Charlton's Blog

Esoteric Programming Lesson #2: “Bucket Sort”

Vol. 1, Issue #2 in the "Daniel Fucking Nerd-Sniped Me" Series.

Published: Nov 25, 2022
Category: Programming
Tags: , ,

Recently, I was approached by a member of Tampa Devs who was facing a small sorting puzzle at work.

They had been tasked with developing a user interface for an internal invoice management application. However, the schema for the API they had been provided to retrieve invoice data from was organized in a less than ideal way.

The invoice data API was designed such that information related to every invoice was returned in a single big array:

[
  {
    object related to invoice A
  }, 
  {
    object related to invoice B
  },
  {
    object related to invoice C
  },
  {
    another object related to invoice A
  },
  etc
]

This is inconvenient, because organizing all available information about a particular invoice requires one to traverse the entire array and gather relevant entries together.

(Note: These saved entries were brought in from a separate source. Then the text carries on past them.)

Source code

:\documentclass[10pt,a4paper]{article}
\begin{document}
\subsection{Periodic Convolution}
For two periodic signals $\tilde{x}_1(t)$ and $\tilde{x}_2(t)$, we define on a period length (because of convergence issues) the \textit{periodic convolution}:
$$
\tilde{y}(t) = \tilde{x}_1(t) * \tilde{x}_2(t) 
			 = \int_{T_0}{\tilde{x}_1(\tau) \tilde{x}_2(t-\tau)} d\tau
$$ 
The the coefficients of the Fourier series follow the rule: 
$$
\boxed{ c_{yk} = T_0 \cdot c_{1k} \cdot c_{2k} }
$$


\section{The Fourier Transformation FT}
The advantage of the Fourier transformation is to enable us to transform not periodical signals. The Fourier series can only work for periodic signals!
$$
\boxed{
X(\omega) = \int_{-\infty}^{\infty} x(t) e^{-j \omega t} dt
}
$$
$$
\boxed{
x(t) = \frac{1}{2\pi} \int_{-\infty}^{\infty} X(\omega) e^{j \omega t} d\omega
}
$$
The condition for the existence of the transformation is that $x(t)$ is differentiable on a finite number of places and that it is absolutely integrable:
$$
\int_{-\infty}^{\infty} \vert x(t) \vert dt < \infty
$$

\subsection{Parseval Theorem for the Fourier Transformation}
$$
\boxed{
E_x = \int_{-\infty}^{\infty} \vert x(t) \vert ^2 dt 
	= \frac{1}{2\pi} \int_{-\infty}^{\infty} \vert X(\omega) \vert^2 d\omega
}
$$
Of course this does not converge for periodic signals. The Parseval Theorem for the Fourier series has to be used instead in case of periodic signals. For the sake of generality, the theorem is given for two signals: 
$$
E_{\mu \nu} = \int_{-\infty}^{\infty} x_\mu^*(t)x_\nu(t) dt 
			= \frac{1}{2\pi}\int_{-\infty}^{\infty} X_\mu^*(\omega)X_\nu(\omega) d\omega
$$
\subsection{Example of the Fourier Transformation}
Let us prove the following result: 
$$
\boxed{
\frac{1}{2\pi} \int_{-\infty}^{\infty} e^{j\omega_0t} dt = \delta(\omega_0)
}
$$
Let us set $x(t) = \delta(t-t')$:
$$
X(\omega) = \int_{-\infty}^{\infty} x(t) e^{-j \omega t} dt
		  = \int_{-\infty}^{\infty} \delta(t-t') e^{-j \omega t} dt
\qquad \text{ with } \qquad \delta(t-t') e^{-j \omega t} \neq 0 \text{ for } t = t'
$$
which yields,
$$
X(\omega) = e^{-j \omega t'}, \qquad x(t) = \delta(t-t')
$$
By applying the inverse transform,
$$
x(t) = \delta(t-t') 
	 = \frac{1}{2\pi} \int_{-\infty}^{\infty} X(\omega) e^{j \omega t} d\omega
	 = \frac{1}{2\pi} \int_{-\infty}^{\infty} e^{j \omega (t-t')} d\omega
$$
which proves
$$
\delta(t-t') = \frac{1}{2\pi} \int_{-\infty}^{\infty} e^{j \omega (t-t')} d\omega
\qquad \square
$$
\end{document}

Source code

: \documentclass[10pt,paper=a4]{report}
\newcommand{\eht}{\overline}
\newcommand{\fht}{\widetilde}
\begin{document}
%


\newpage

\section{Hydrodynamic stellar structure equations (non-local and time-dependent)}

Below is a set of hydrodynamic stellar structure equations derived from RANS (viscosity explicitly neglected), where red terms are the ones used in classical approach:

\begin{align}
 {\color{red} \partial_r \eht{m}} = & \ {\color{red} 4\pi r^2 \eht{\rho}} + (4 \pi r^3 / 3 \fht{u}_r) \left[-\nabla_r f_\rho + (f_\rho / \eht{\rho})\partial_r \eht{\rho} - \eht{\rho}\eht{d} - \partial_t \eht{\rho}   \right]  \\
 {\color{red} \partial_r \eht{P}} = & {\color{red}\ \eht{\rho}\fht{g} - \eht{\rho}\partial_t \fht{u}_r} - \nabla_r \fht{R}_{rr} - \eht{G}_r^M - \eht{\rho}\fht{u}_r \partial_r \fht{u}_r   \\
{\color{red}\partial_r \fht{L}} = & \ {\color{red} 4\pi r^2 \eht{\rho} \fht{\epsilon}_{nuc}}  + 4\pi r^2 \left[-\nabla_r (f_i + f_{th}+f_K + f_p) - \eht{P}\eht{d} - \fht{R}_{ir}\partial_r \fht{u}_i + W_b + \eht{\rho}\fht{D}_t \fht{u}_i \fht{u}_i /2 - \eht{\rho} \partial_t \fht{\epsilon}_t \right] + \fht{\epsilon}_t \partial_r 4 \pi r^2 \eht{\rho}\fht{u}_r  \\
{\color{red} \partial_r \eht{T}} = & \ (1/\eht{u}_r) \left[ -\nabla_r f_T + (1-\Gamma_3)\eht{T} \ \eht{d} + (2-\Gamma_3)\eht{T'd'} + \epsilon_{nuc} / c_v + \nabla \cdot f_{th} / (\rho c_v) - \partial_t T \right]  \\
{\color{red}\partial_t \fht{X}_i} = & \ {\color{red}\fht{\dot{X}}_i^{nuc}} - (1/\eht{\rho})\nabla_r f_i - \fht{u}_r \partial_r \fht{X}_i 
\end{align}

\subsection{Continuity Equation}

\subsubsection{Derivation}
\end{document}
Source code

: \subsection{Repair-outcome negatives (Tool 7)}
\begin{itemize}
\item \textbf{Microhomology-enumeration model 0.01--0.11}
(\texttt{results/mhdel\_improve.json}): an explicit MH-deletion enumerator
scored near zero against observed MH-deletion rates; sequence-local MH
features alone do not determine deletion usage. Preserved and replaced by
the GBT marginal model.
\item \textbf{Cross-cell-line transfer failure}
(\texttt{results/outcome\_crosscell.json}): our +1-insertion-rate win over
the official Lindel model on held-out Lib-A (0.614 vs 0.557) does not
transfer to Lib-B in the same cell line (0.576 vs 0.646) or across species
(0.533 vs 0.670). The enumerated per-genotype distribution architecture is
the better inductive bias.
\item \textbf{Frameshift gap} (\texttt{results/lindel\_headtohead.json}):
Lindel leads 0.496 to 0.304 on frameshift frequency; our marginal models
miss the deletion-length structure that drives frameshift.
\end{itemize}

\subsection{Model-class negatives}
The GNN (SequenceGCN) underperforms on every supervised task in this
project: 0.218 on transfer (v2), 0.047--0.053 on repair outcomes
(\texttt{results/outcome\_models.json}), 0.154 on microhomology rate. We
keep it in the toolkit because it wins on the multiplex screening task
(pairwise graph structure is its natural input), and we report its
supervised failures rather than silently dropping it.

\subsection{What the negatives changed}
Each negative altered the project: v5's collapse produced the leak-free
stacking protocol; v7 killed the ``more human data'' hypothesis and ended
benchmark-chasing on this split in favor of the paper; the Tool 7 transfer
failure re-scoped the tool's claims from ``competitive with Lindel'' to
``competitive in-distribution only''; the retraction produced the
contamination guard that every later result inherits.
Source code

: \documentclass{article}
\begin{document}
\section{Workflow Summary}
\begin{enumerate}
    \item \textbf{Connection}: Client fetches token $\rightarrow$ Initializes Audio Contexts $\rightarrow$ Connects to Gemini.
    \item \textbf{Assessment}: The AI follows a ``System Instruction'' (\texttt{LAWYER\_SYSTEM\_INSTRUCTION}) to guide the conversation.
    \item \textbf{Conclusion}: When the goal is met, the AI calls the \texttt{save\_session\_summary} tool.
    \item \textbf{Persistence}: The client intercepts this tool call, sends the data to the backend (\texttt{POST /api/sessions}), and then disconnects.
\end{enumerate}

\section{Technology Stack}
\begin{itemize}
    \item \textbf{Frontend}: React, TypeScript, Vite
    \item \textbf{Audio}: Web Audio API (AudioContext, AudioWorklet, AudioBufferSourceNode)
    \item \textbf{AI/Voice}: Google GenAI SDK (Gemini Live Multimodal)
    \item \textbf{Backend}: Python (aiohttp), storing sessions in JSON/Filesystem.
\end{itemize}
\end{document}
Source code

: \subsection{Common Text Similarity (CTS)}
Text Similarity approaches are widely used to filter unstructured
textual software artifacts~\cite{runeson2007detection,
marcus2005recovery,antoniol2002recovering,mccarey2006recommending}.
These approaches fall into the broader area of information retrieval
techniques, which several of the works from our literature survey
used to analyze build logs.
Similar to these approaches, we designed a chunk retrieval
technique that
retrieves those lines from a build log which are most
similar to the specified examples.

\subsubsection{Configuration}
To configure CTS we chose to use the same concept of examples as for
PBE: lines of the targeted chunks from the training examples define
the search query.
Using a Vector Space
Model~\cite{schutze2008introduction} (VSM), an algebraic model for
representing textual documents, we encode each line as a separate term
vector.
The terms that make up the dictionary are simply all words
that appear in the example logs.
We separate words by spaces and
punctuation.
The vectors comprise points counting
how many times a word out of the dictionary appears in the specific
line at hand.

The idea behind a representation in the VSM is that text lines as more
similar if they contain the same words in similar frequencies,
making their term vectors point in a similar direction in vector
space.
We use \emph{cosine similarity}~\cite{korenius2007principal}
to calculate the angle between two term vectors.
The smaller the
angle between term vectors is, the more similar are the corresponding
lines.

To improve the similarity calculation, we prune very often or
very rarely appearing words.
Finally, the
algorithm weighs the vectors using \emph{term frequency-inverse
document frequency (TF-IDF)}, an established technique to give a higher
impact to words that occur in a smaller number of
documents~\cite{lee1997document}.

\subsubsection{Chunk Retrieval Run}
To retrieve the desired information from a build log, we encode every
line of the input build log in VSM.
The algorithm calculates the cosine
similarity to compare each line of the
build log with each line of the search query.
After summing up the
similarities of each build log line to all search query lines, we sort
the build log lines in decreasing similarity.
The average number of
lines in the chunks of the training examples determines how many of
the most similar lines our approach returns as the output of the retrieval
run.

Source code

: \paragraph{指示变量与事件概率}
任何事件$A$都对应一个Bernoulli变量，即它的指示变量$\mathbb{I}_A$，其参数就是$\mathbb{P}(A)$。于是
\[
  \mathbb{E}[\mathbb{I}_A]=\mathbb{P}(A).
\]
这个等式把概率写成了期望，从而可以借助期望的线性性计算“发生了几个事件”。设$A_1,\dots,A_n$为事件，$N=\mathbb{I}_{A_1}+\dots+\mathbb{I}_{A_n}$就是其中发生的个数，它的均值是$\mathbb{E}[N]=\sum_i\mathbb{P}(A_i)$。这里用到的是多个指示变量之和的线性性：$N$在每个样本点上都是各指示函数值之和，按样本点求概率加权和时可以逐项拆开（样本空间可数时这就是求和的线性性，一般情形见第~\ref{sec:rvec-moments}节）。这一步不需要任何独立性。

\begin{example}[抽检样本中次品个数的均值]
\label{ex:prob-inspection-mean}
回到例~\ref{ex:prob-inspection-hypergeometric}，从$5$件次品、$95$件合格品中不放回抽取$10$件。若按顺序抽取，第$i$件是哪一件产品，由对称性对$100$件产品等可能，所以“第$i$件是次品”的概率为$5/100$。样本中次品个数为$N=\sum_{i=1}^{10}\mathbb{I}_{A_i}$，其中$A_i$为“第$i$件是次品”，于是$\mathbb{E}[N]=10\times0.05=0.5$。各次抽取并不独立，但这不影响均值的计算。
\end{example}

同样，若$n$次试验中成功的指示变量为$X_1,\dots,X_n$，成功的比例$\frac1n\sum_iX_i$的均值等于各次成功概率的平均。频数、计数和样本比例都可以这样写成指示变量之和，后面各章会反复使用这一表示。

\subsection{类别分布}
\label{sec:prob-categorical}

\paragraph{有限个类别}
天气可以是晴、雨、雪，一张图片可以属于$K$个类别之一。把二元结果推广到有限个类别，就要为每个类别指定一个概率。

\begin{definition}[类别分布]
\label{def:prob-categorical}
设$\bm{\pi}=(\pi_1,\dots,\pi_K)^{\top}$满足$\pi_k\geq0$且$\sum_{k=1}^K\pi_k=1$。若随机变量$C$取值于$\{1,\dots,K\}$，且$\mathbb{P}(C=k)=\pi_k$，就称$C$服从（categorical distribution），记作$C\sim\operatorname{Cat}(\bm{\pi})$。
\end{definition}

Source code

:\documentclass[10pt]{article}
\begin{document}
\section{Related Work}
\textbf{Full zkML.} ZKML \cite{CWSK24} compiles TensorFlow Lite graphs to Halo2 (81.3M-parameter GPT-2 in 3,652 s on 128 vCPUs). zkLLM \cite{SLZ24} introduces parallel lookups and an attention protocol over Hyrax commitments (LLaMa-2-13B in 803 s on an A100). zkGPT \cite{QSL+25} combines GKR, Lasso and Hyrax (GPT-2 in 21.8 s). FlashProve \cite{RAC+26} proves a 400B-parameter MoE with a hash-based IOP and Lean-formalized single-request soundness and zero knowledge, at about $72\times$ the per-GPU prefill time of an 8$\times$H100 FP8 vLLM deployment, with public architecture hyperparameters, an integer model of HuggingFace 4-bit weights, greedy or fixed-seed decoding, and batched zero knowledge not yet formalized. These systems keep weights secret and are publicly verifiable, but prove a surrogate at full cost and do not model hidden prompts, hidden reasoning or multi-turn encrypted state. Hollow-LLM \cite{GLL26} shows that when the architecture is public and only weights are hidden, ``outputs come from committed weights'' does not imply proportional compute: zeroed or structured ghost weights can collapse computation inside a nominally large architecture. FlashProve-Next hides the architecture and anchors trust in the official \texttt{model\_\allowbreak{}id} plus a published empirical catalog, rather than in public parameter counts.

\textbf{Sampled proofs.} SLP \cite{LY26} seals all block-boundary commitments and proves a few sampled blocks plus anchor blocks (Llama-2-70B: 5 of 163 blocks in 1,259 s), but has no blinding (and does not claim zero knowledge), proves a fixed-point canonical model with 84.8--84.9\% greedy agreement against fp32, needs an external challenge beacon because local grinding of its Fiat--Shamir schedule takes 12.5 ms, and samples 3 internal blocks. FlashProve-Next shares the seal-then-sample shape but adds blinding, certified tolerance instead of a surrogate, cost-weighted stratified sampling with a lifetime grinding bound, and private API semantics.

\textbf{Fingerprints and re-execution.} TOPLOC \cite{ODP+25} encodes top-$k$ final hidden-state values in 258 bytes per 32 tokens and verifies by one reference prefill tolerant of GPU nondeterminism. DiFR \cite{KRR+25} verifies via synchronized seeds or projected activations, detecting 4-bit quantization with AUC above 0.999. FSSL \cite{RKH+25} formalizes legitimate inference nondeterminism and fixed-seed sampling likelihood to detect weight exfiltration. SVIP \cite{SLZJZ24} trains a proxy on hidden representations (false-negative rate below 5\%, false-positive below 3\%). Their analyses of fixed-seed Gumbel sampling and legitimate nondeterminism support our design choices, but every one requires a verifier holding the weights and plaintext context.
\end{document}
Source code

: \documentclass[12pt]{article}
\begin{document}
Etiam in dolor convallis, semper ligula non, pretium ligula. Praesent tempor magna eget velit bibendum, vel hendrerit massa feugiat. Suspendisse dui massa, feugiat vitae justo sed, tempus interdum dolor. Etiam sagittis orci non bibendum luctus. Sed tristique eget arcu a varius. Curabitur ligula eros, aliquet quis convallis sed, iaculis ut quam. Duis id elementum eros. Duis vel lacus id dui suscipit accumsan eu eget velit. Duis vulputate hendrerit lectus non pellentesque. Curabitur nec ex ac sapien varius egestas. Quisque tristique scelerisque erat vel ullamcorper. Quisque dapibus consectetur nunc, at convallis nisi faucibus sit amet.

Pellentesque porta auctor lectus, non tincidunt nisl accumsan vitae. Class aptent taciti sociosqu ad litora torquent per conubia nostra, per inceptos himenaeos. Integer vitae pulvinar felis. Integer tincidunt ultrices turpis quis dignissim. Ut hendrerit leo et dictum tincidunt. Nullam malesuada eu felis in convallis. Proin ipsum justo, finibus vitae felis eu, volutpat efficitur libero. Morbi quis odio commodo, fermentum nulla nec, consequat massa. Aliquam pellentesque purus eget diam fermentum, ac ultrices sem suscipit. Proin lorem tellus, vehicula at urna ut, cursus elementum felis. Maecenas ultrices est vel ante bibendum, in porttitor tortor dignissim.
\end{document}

In my friend’s case, these entries contain data that is continuously updated based on the current state of the user interface, so there was a legitimate need from both an ergonomics and performance standpoint to ensure these entries are properly sorted. But what would that look like, and how?

Suppose I wanted to find all elements related to a particular parent invoice ID of 193830958 in the following response:

[{
    "item_id": "EF135520",
    "item_type": "Request",
    "description": "TEST",
    "parent_id": "193830957",
}, {
    "item_id": "193830958-383",
    "item_type": "Invoice",
    "parent_id": "193830958",
}, {
    "item_id": "193830958-384",
    "item_type": "Invoice",
    "parent_id": "193830958",
}, {
    "item_id": "193830958-383",
    "item_type": "Invoice",
    "parent_id": "193830959",
}, {
    "item_id": "193830958-386",
    "item_type": "Invoice",
    "parent_id": "193830959",
}]

Wouldn’t it be nice if these entries were grouped together by parent ID, rather than floating around in a big one-dimensional array?

Here’s what we’re looking for:

{
  invoice id: [
    related object,
    another related object,
    ...
  ],
  another invoice id: [
    related object,
    another related object,
    ...
  ]
}

To achieve this, we’ll reach for the Bucket Sort algorithm. Bucket Sort works by grouping related objects together into “buckets” (or “bins”), much in the same way you might sort a bag of M&Ms into piles based on their color.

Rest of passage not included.